O professor paraibano Rilton Vianna resolveu ajudar um aluno que se isolava do restante da classe, mas acabou conseguindo, sem querer, trazer à luz as angústias de todos os seus estudantes adolescentes — além de inspirar centenas de professores pelo país.
Tudo começou em abril do ano passado, quando Vianna — que ensina Português no Ensino Médio na cidade de Cajazeiras, interior da Paraíba — ouviu de uma aluna que um colega dela estava com baixa autoestima e cada vez mais distante dos colegas.
“O que podemos fazer por ele?”, pensou Vianna na época. Uma conversa direta talvez afastasse o aluno; mencioná-lo em sala de aula certamente o constrangeria.
Foi aí que Vianna criou uma atividade para incluir toda a turma, no intuito de, indiretamente, ajudar o aluno.

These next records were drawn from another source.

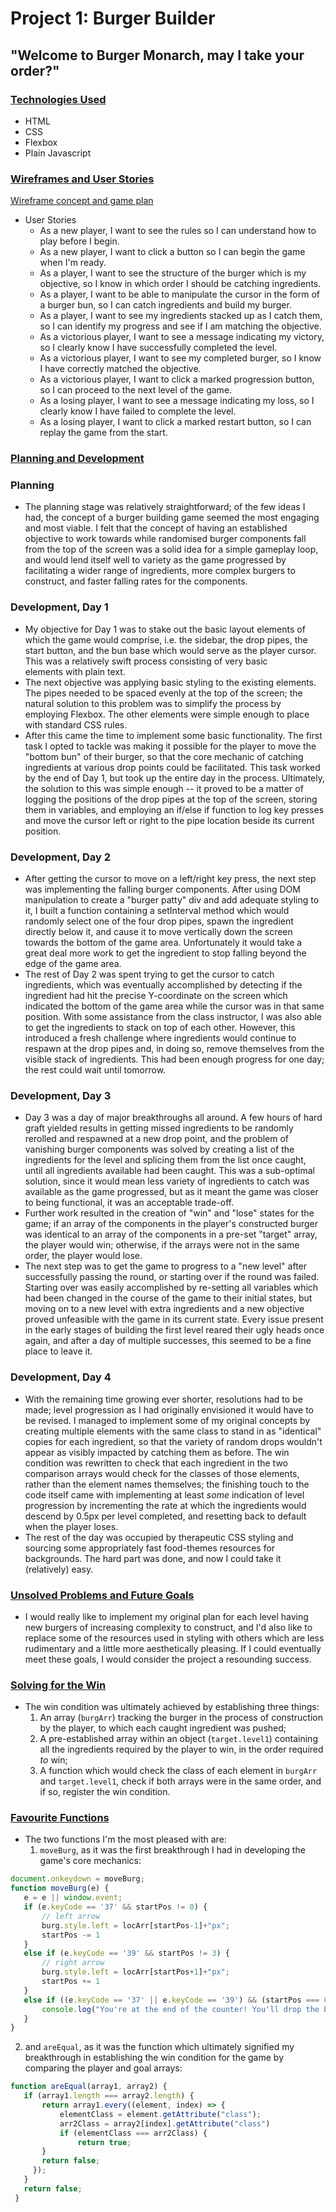# Project 1: Burger Builder
## "Welcome to Burger Monarch, may I take your order?"

### <ins>Technologies Used</ins>
* HTML
* CSS
* Flexbox
* Plain Javascript

### <ins>Wireframes and User Stories</ins>
[Wireframe concept and game plan](https://raw.git.generalassemb.ly/cailey90/Project-1-Burger-Game/master/Burger%20Game%20Wireframe%2BConcept.jpg?token=AAAKQEI5YRB5D2HI6E4SWQ3CR74KI)
* User Stories
  * As a new player, I want to see the rules so I can understand how to play before I begin.
  * As a new player, I want to click a button so I can begin the game when I'm ready.
  * As a player, I want to see the structure of the burger which is my objective, so I know in which order I should be catching ingredients.
  * As a player, I want to be able to manipulate the cursor in the form of a burger bun, so I can catch ingredients and build my burger.
  * As a player, I want to see my ingredients stacked up as I catch them, so I can identify my progress and see if I am matching the objective.
  * As a victorious player, I want to see a message indicating my victory, so I clearly know I have successfully completed the level.
  * As a victorious player, I want to see my completed burger, so I know I have correctly matched the objective.
  * As a victorious player, I want to click a marked progression button, so I can proceed to the next level of the game.
  * As a losing player, I want to see a message indicating my loss, so I clearly know I have failed to complete the level.
  * As a losing player, I want to click a marked restart button, so I can replay the game from the start.

### <ins>Planning and Development</ins>
### Planning
* The planning stage was relatively straightforward; of the few ideas I had, the concept of a burger building game seemed the most engaging and most viable. I felt that the concept of having an established objective to work towards while randomised burger components fall from the top of the screen was a solid idea for a simple gameplay loop, and would lend itself well to variety as the game progressed by facilitating a wider range of ingredients, more complex burgers to construct, and faster falling rates for the components.

### Development, Day 1
* My objective for Day 1 was to stake out the basic layout elements of which the game would comprise, i.e. the sidebar, the drop pipes, the start button, and the bun base which would serve as the player cursor. This was a relatively swift process consisting of very basic <div> elements with plain text.
* The next objective was applying basic styling to the existing elements. The pipes needed to be spaced evenly at the top of the screen; the natural solution to this problem was to simplify the process by employing Flexbox. The other elements were simple enough to place with standard CSS rules.
* After this came the time to implement some basic functionality. The first task I opted to tackle was making it possible for the player to move the "bottom bun" of their burger, so that the core mechanic of catching ingredients at various drop points could be facilitated. This task worked by the end of Day 1, but took up the entire day in the process. Ultimately, the solution to this was simple enough -- it proved to be a matter of logging the positions of the drop pipes at the top of the screen, storing them in variables, and employing an if/else if function to log key presses and move the cursor left or right to the pipe location beside its current position.

### Development, Day 2
* After getting the cursor to move on a left/right key press, the next step was implementing the falling burger components. After using DOM manipulation to create a "burger patty" div and add adequate styling to it, I built a function containing a setInterval method which would randomly select one of the four drop pipes, spawn the ingredient directly below it, and cause it to move vertically down the screen towards the bottom of the game area. Unfortunately it would take a great deal more work to get the ingredient to stop falling beyond the edge of the game area.
* The rest of Day 2 was spent trying to get the cursor to catch ingredients, which was eventually accomplished by detecting if the ingredient had hit the precise Y-coordinate on the screen which indicated the bottom of the game area while the cursor was in that same position. With some assistance from the class instructor, I was also able to get the ingredients to stack on top of each other. However, this introduced a fresh challenge where ingredients would continue to respawn at the drop pipes and, in doing so, remove themselves from the visible stack of ingredients. This had been enough progress for one day; the rest could wait until tomorrow.

### Development, Day 3
* Day 3 was a day of major breakthroughs all around. A few hours of hard graft yielded results in getting missed ingredients to be randomly rerolled and respawned at a new drop point, and the problem of vanishing burger components was solved by creating a list of the ingredients for the level and splicing them from the list once caught, until all ingredients available had been caught. This was a sub-optimal solution, since it would mean less variety of ingredients to catch was available as the game progressed, but as it meant the game was closer to being functional, it was an acceptable trade-off.
* Further work resulted in the creation of "win" and "lose" states for the game; if an array of the components in the player's constructed burger was identical to an array of the components in a pre-set "target" array, the player would win; otherwise, if the arrays were not in the same order, the player would lose.
* The next step was to get the game to progress to a "new level" after successfully passing the round, or starting over if the round was failed. Starting over was easily accomplished by re-setting all variables which had been changed in the course of the game to their initial states, but moving on to a new level with extra ingredients and a new objective proved unfeasible with the game in its current state. Every issue present in the early stages of building the first level reared their ugly heads once again, and after a day of multiple successes, this seemed to be a fine place to leave it.

### Development, Day 4
* With the remaining time growing ever shorter, resolutions had to be made; level progression as I had originally envisioned it would have to be revised. I managed to implement some of my original concepts by creating multiple elements with the same class to stand in as "identical" copies for each ingredient, so that the variety of random drops wouldn't appear as visibly impacted by catching them as before. The win condition was rewritten to check that each ingredient in the two comparison arrays would check for the classes of those elements, rather than the element names themselves; the finishing touch to the code itself came with implementing at least _some_ indication of level progression by incrementing the rate at which the ingredients would descend by 0.5px per level completed, and resetting back to default when the player loses.
* The rest of the day was occupied by therapeutic CSS styling and sourcing some appropriately fast food-themes resources for backgrounds. The hard part was done, and now I could take it (relatively) easy.

### <ins>Unsolved Problems and Future Goals</ins>
* I would really like to implement my original plan for each level having new burgers of increasing complexity to construct, and I'd also like to replace some of the resources used in styling with others which are less rudimentary and a little more aesthetically pleasing. If I could eventually meet these goals, I would consider the project a resounding success.

### <ins>Solving for the Win</ins>
* The win condition was ultimately achieved by establishing three things:
  1. An array (`burgArr`) tracking the burger in the process of construction by the player, to which each caught ingredient was pushed;
  2. A pre-established array within an object (`target.level1`) containing all the ingredients required by the player to win, in the order required _to_ win;
  3. A function which would check the class of each element in `burgArr` and `target.level1`, check if both arrays were in the same order, and if so, register the win condition.

### <ins>Favourite Functions</ins>
* The two functions I'm the most pleased with are:
  1. `moveBurg`, as it was the first breakthrough I had in developing the game's core mechanics:
 
 ```javascript
 document.onkeydown = moveBurg;
 function moveBurg(e) {
    e = e || window.event;
    if (e.keyCode == '37' && startPos != 0) {
        // left arrow
        burg.style.left = locArr[startPos-1]+"px";
        startPos -= 1
    }
    else if (e.keyCode == '39' && startPos != 3) {
        // right arrow
        burg.style.left = locArr[startPos+1]+"px";
        startPos += 1     
    }
    else if ((e.keyCode == '37' || e.keyCode == '39') && (startPos === 0 || startPos === 3)){
        console.log("You're at the end of the counter! You'll drop the burger!")
    }
}
```
 
  2. and `areEqual`, as it was the function which ultimately signified my breakthrough in establishing the win condition for the game by comparing the player and goal arrays:
 
 ```javascript
 function areEqual(array1, array2) {
    if (array1.length === array2.length) {
        return array1.every((element, index) => {
            elementClass = element.getAttribute("class");
            arr2Class = array2[index].getAttribute("class")
            if (elementClass === arr2Class) {
                return true;
        }
        return false;
      });
    } 
    return false;
  }
```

“Escrevam em um papel uma angústia que estejam sentindo”, pediu Vianna a metade dos alunos da turma. O texto era escrito anonimamente e podia se relacionar a angústias da vida escolar ou familiar.
“Escrevam em um papel uma mensagem de apoio ou conforto”, pediu ele à outra metade da classe. Podiam ser mensagens genéricas ou mais específicas, para motivar seus colegas.

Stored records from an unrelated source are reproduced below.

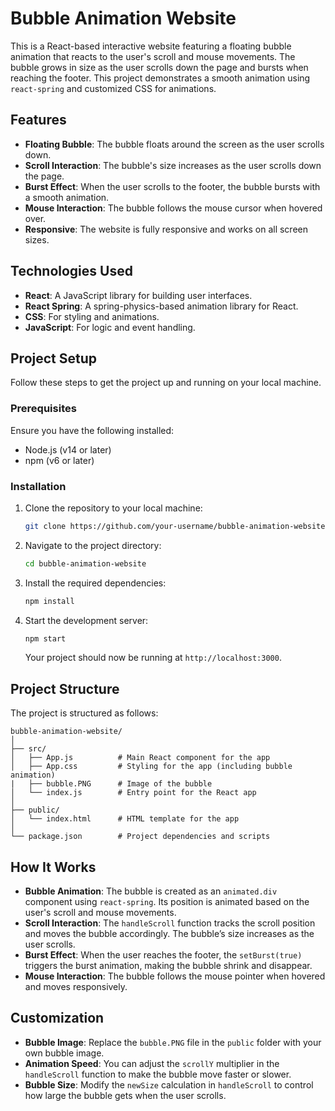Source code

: # Bubble Animation Website

This is a React-based interactive website featuring a floating bubble animation that reacts to the user's scroll and mouse movements. The bubble grows in size as the user scrolls down the page and bursts when reaching the footer. This project demonstrates a smooth animation using `react-spring` and customized CSS for animations.

## Features

- **Floating Bubble**: The bubble floats around the screen as the user scrolls down.
- **Scroll Interaction**: The bubble's size increases as the user scrolls down the page.
- **Burst Effect**: When the user scrolls to the footer, the bubble bursts with a smooth animation.
- **Mouse Interaction**: The bubble follows the mouse cursor when hovered over.
- **Responsive**: The website is fully responsive and works on all screen sizes.

## Technologies Used

- **React**: A JavaScript library for building user interfaces.
- **React Spring**: A spring-physics-based animation library for React.
- **CSS**: For styling and animations.
- **JavaScript**: For logic and event handling.

## Project Setup

Follow these steps to get the project up and running on your local machine.

### Prerequisites

Ensure you have the following installed:

- Node.js (v14 or later)
- npm (v6 or later)

### Installation

1. Clone the repository to your local machine:

   ```bash
   git clone https://github.com/your-username/bubble-animation-website.git
   ```

2. Navigate to the project directory:

   ```bash
   cd bubble-animation-website
   ```

3. Install the required dependencies:

   ```bash
   npm install
   ```

4. Start the development server:

   ```bash
   npm start
   ```

   Your project should now be running at `http://localhost:3000`.

## Project Structure

The project is structured as follows:

```
bubble-animation-website/
│
├── src/
│   ├── App.js          # Main React component for the app
│   ├── App.css         # Styling for the app (including bubble animation)
|   ├── bubble.PNG      # Image of the bubble
│   └── index.js        # Entry point for the React app
│
├── public/
│   └── index.html      # HTML template for the app
│
└── package.json        # Project dependencies and scripts
```

## How It Works

- **Bubble Animation**: The bubble is created as an `animated.div` component using `react-spring`. Its position is animated based on the user's scroll and mouse movements.
- **Scroll Interaction**: The `handleScroll` function tracks the scroll position and moves the bubble accordingly. The bubble’s size increases as the user scrolls.
- **Burst Effect**: When the user reaches the footer, the `setBurst(true)` triggers the burst animation, making the bubble shrink and disappear.
- **Mouse Interaction**: The bubble follows the mouse pointer when hovered and moves responsively.

## Customization

- **Bubble Image**: Replace the `bubble.PNG` file in the `public` folder with your own bubble image.
- **Animation Speed**: You can adjust the `scrollY` multiplier in the `handleScroll` function to make the bubble move faster or slower.
- **Bubble Size**: Modify the `newSize` calculation in `handleScroll` to control how large the bubble gets when the user scrolls.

Vianna misturou as mensagens, organizou a classe em um círculo e sorteou quem iria ler o quê. “Quem tiver em mãos um papelzinho com uma angústia, leia-a em voz alta. E todos aqueles que se identificarem com aquela angústia, deem um passo à frente.”
E então começaram a vir à tona as aflições dos adolescentes: baixa autoestima, dificuldade em conversar com os pais, não se sentir bom o bastante, a pressão em se preparar para o vestibular, sensação de ser invisível ou incompreendido por parte dos adultos.
A cada mensagem lida, muitos davam um passo à frente. Em seguida, Vianna pedia que alunos que tivessem em mãos mensagens de conforto as lessem também.
“Nenhum leu a própria angústia, mas dava para ver a comoção deles” ao se identificar com os sentimentos dos colegas, conta Vianna à BBC News Brasil.
Alguns alunos choraram, outros espontaneamente interrompiam a sessão para dar abraços nos amigos.
“Uma das maiores lições que tirei disso é que os adolescentes não se sentiam ouvidos. Não achavam que havia espaço para darem sua opinião”, diz o professor.
E algo muito importante: nenhum aluno zombou do outro durante a atividade. “Fiquei pensando que algum poderia ridicularizar o outro, mas ninguém tirou onda. Até meninos mais conhecidos por serem fechados ou brincalhões demonstraram comoção.”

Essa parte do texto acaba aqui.